生命を巡る赤い川:動脈血
私たちの体の中を流れる血液には、動脈血と静脈血の二種類があります。動脈血は心臓から全身に送られる血液で、静脈血は全身から心臓に戻る血液です。動脈血と聞いて多くの人が思い浮かべるのは、その鮮やかな赤い色でしょう。まるで赤い絵の具を溶かしたように見えるかもしれませんが、なぜ動脈血はあんなにも赤い色をしているのでしょうか?

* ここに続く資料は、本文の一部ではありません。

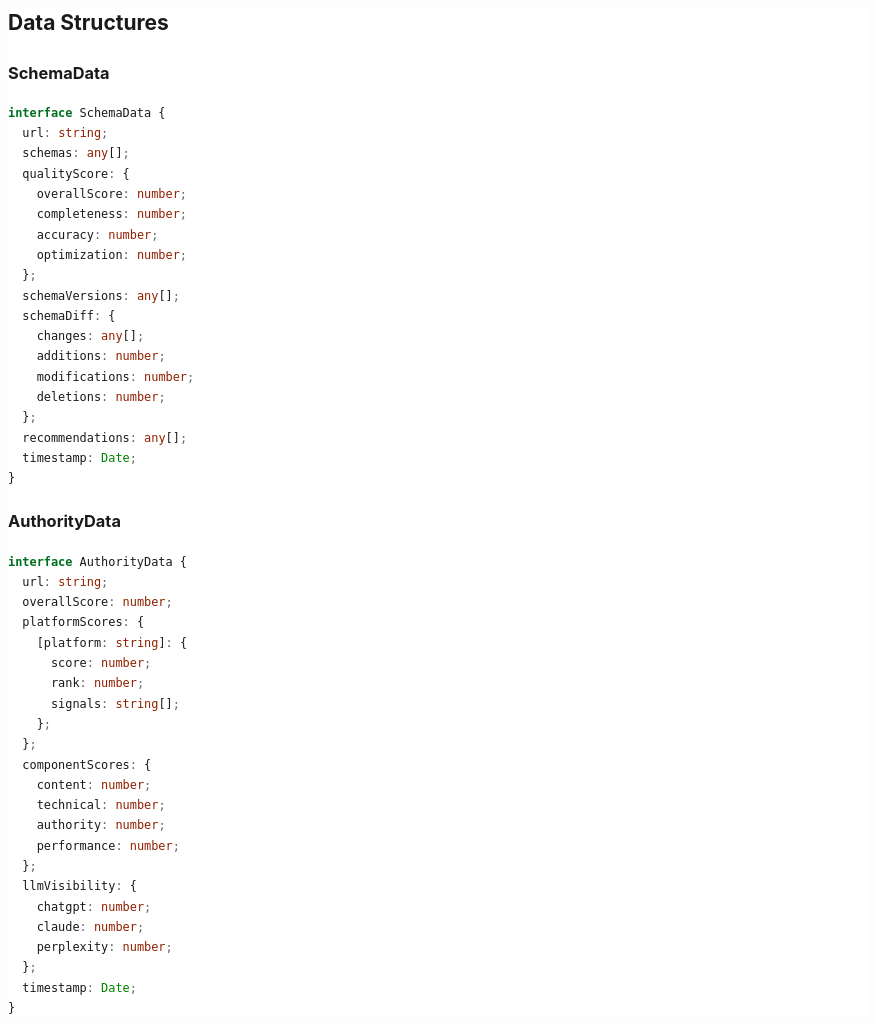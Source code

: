 ## Data Structures

### SchemaData
```typescript
interface SchemaData {
  url: string;
  schemas: any[];
  qualityScore: {
    overallScore: number;
    completeness: number;
    accuracy: number;
    optimization: number;
  };
  schemaVersions: any[];
  schemaDiff: {
    changes: any[];
    additions: number;
    modifications: number;
    deletions: number;
  };
  recommendations: any[];
  timestamp: Date;
}
```

### AuthorityData
```typescript
interface AuthorityData {
  url: string;
  overallScore: number;
  platformScores: {
    [platform: string]: {
      score: number;
      rank: number;
      signals: string[];
    };
  };
  componentScores: {
    content: number;
    technical: number;
    authority: number;
    performance: number;
  };
  llmVisibility: {
    chatgpt: number;
    claude: number;
    perplexity: number;
  };
  timestamp: Date;
}
```
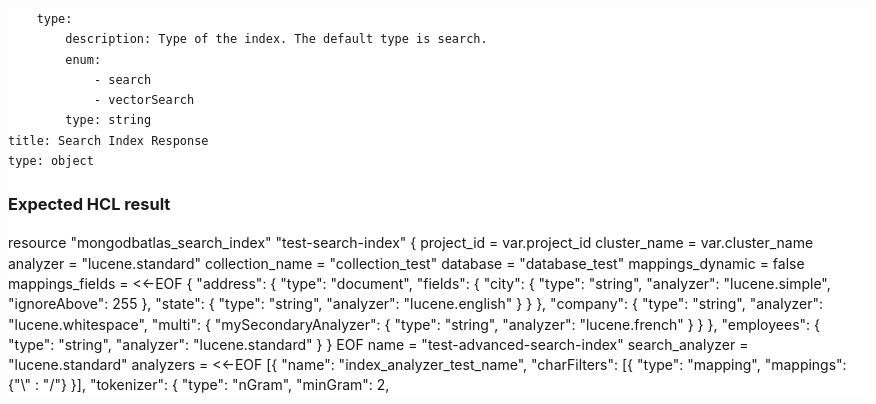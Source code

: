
 ```
    type:
        description: Type of the index. The default type is search.
        enum:
            - search
            - vectorSearch
        type: string
title: Search Index Response
type: object
```

### Expected HCL result

resource "mongodbatlas_search_index" "test-search-index" {
  project_id = var.project_id
  cluster_name = var.cluster_name
  analyzer = "lucene.standard"
  collection_name = "collection_test"
  database = "database_test"
  mappings_dynamic = false
  mappings_fields = <<-EOF
  {
    "address": {
      "type": "document",
      "fields": {
        "city": {
          "type": "string",
          "analyzer": "lucene.simple",
          "ignoreAbove": 255
        },
        "state": {
          "type": "string",
          "analyzer": "lucene.english"
        }
      }
    },
    "company": {
      "type": "string",
      "analyzer": "lucene.whitespace",
      "multi": {
        "mySecondaryAnalyzer": {
          "type": "string",
          "analyzer": "lucene.french"
        }
      }
    },
    "employees": {
      "type": "string",
      "analyzer": "lucene.standard"
    }
  }
EOF
  name = "test-advanced-search-index"
  search_analyzer = "lucene.standard"
  analyzers = <<-EOF
  [{
  "name": "index_analyzer_test_name",
  "charFilters": [{
    "type": "mapping",
    "mappings": {"\\" : "/"}
        }],
  "tokenizer": {
  "type": "nGram",
  "minGram": 2,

その秘密は、血液中で酸素を運ぶ役割を担っているヘモグロビンという物質にあります。ヘモグロビンは、酸素と結びつくと鮮やかな赤色に変化するという性質を持っています。動脈血は、肺で酸素をたっぷり取り込み、全身に酸素を届けるという重要な役割を担っています。そのため、動脈血には酸素と結びついたヘモグロビンが多く含まれており、鮮やかな赤い色に見えるのです。
ちなみに、全身から心臓に戻ってくる静脈血は、動脈血に比べて酸素が少ない状態です。酸素が少ないヘモグロビンは暗赤色になるため、静脈血は動脈血よりも暗い色をしています。動脈血の鮮やかな赤い色は、酸素を多く含んでいる証と言えるでしょう。